Do Maranhão, folheio e rabisco os poemas de Antonio Aílton, na coletânea Cerzir (Guaratinguetá: Penalux, 2019). Livro bem composto graficamente e, ao mesmo tempo, registro de uma dicção consciente e maturada (salvo engano, este é o quarto livro do poeta), em que a disciplina verbal e o apelo rítmico do verso se coadunam perfeitamente com os ingredientes temáticos e perceptuais do poema.
O título, na sua chamada catafórica, isto é, nas suas indicações de sentido, motivação, direção e temática, parece sinalizar para um dispositivo essencial à poética do autor, talvez comprometida, em primeira mão, com a ideia de que o poema é um fazer, um artefazer, dentro do andamento das palavras, embora o dizer, na sua diversificação semântica, também se faça presente, para que o poema não se transforme apenas num artefato lúdico ou tão somente num pretexto para a configuração de um laboratório linguístico.
Dentre os muitos textos, cito o poema “Reclusa”, à página 66, como um pequeno exemplo do seu modus operandi: “todos os dias a reclusa olhava pela fresta da janela ∕ e, tecendo seu tricô, ∕ não se importava se os poetas cantam para dentro ∕ ou para fora”.
Da Bahia, leio os versos de Ana Cecília de Souza Bastos, no volume A impossível transcrição (Itabuna: Mondrongo, 2021). Matéria lírica por excelência, atenta aos filamentos afetivos, ao calor das emoções, porém, sempre mensurada, à Eliot, pelo critério da medida exata no uso dos vocábulos.
Os sentimentos afluem, mas não transbordam. Se os versos se estendem, às vezes, numa cadência prosaica, a luz do melhor lirismo se traduz no poder da síntese e da sugestão, à sombra do vazio e da beleza que caracterizam o haicai. Transcrevo o poema “Penélope”, (P. 20), como elemento probatório: “Por que desfazer ∕ no silêncio das noites ∕ a inútil tessitura dos dias?”. Com prefácio de Assis Lima e posfácio de Francisco Carvalho, Ana Cecília traz a marca dos poetas que permanecem.

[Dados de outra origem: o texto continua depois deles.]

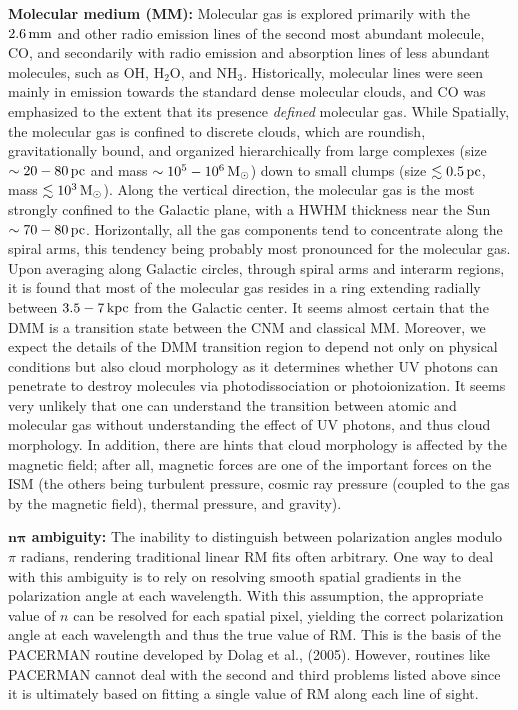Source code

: \documentclass[a4paper,10pt]{article}
\begin{document}
{\noindent}\textbf{Molecular medium (MM):} Molecular gas is explored primarily with the $2.6\,{\rm mm}$ and other radio emission lines of the second most abundant molecule, CO, and secondarily with radio emission and absorption lines of less abundant molecules, such as OH, H$_2$O, and NH$_3$. Historically, molecular lines were seen mainly in emission towards the standard dense molecular clouds, and CO was emphasized to the extent that its presence \textit{defined} molecular gas. While Spatially, the molecular gas is confined to discrete clouds, which are roundish, gravitationally bound, and organized hierarchically from large complexes (size $\sim20-80\,{\rm pc}$ and mass $\sim10^5-10^6\,{\rm M_\odot}$) down to small clumps (size $\lesssim0.5\,{\rm pc}$, mass $\lesssim10^3\,{\rm M_\odot}$). Along the vertical direction, the molecular gas is the most strongly confined to the Galactic plane, with a HWHM thickness near the Sun $\sim70-80\,{\rm pc}$. Horizontally, all the gas components tend to concentrate along the spiral arms, this tendency being probably most pronounced for the molecular gas. Upon averaging along Galactic circles, through spiral arms and interarm regions, it is found that most of the molecular gas resides in a ring extending radially between $3.5-7\,{\rm kpc}$ from the Galactic center. It seems almost certain that the DMM is a transition state between the CNM and classical MM. Moreover, we expect the details of the DMM transition region to depend not only on physical conditions but also cloud morphology as it determines whether UV photons can penetrate to destroy molecules via photodissociation or photoionization. It seems very unlikely that one can understand the transition between atomic and molecular gas without understanding the effect of UV photons, and thus cloud morphology. In addition, there are hints that cloud morphology is affected by the magnetic field; after all, magnetic forces are one of the important forces on the ISM (the others being turbulent pressure, cosmic ray pressure (coupled to the gas by the magnetic field), thermal pressure, and gravity).

{\noindent}\textbf{$\mathbf{n\pi}$ ambiguity:} The inability to distinguish between polarization angles modulo $\pi$ radians, rendering traditional linear RM fits often arbitrary. One way to deal with this ambiguity is to rely on resolving smooth spatial gradients in the polarization angle at each wavelength. With this assumption, the appropriate value of $n$ can be resolved for each spatial pixel, yielding the correct polarization angle at each wavelength and thus the true value of RM. This is the basis of the PACERMAN routine developed by Dolag et al., (2005). However, routines like PACERMAN cannot deal with the second and third problems listed above since it is ultimately based on fitting a single value of RM along each line of sight. 
\end{document}
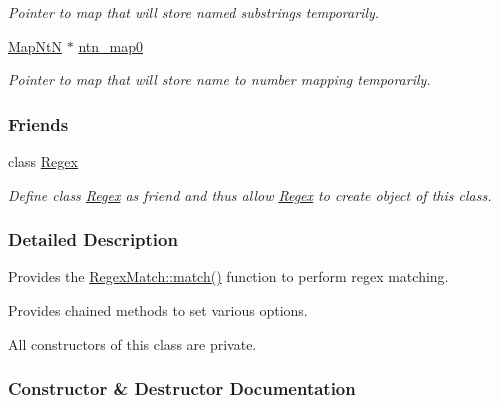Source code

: \begin{DoxyCompactItemize}
\begin{DoxyCompactList}\small\item\em Pointer to map that will store named substrings temporarily. \end{DoxyCompactList}\item 
\hypertarget{classjpcre2_1_1RegexMatch_a1c790683d023313967ce80db6045419f}{}\label{classjpcre2_1_1RegexMatch_a1c790683d023313967ce80db6045419f} 
\hyperlink{namespacejpcre2_a753ebedfb8caf4a16ffbf47d8d705656}{Map\+NtN} $\ast$ \hyperlink{classjpcre2_1_1RegexMatch_a1c790683d023313967ce80db6045419f}{ntn\+\_\+map0}
\begin{DoxyCompactList}\small\item\em Pointer to map that will store name to number mapping temporarily. \end{DoxyCompactList}\end{DoxyCompactItemize}
\subsubsection*{Friends}
\begin{DoxyCompactItemize}
\item 
\hypertarget{classjpcre2_1_1RegexMatch_a1f6f7620b7d2218c6c2a6a47f432ea6a}{}\label{classjpcre2_1_1RegexMatch_a1f6f7620b7d2218c6c2a6a47f432ea6a} 
class \hyperlink{classjpcre2_1_1RegexMatch_a1f6f7620b7d2218c6c2a6a47f432ea6a}{Regex}
\begin{DoxyCompactList}\small\item\em Define class \hyperlink{classjpcre2_1_1Regex}{Regex} as friend and thus allow \hyperlink{classjpcre2_1_1Regex}{Regex} to create object of this class. \end{DoxyCompactList}\end{DoxyCompactItemize}


\subsubsection{Detailed Description}
Provides the \hyperlink{classjpcre2_1_1RegexMatch_a5868aef3a146594ea1ebef34d122bb33_a5868aef3a146594ea1ebef34d122bb33}{Regex\+Match\+::match()} function to perform regex matching. 

Provides chained methods to set various options.

All constructors of this class are private. 

\subsubsection{Constructor \& Destructor Documentation}
\hypertarget{classjpcre2_1_1RegexMatch_a40127e5057e2343848d8c8a6d4c32bcd_a40127e5057e2343848d8c8a6d4c32bcd}{}\label{classjpcre2_1_1RegexMatch_a40127e5057e2343848d8c8a6d4c32bcd_a40127e5057e2343848d8c8a6d4c32bcd}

Do Piauí, tenho em mãos, de Graça Vilhena, a Poesia reunida (Teresina: Fundapi, 2021). Os motivos do cotidiano, os sigilos da rotina, o olhar comovido diante das coisas, certas paradas reflexivas compõem o tecido lírico de sua poética, tudo vazado numa linguagem simples, clara, melódica, avessa a tolos toques “inventivos” e a qualquer receituário experimental.
O olhar poético desta autora da terra de H. Dobal sabe fundir, quer no plano da imagem, quer na tessitura do pensamento, sutileza e densidade, brilho e rigor, despertando, em quem a lê, aquela sensação de quem se vê, de repente, diante da descoberta do novo e do desconhecido. O poema “Oleiro” (P. 97), ilustra bem o que digo: “um dia viu ∕ no fundo da fornalha ∕ que sua vida secara ∕ entre os potes”.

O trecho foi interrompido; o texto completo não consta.